### Entries shown
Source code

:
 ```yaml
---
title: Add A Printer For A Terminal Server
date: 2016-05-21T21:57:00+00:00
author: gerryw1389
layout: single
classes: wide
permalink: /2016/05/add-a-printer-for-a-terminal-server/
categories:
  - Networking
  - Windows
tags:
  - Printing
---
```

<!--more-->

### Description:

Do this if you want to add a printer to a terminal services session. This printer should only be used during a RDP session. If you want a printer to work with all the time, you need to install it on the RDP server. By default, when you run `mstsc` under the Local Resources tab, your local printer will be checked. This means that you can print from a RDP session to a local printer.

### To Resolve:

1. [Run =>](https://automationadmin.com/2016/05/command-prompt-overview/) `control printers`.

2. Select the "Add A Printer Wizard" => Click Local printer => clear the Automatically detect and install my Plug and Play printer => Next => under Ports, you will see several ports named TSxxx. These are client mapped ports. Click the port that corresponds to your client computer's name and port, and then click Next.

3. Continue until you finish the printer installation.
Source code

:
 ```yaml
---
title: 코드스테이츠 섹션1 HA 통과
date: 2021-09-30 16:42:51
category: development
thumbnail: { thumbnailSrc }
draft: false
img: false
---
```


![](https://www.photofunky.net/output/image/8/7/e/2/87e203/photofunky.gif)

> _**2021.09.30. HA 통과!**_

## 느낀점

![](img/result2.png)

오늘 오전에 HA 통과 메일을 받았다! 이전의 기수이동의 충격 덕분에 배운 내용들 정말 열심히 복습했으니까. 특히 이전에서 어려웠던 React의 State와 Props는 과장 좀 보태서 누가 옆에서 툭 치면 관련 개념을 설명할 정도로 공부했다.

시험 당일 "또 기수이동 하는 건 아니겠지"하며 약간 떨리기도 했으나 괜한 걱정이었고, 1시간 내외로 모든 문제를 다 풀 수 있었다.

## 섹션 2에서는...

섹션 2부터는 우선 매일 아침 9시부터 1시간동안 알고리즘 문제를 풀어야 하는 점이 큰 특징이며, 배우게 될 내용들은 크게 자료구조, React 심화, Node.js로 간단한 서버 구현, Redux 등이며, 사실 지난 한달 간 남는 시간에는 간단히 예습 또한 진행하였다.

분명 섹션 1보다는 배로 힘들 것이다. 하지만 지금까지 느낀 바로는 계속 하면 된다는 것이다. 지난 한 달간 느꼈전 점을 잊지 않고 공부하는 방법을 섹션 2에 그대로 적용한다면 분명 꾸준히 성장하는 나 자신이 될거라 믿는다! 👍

### What needs to be done
Exact copies of the line containing "섹션 2부터는 우선 매일" and of every line after it through the end of the entries are all that should be output.

### Task output
섹션 2부터는 우선 매일 아침 9시부터 1시간동안 알고리즘 문제를 풀어야 하는 점이 큰 특징이며, 배우게 될 내용들은 크게 자료구조, React 심화, Node.js로 간단한 서버 구현, Redux 등이며, 사실 지난 한달 간 남는 시간에는 간단히 예습 또한 진행하였다.

분명 섹션 1보다는 배로 힘들 것이다. 하지만 지금까지 느낀 바로는 계속 하면 된다는 것이다. 지난 한 달간 느꼈전 점을 잊지 않고 공부하는 방법을 섹션 2에 그대로 적용한다면 분명 꾸준히 성장하는 나 자신이 될거라 믿는다! 👍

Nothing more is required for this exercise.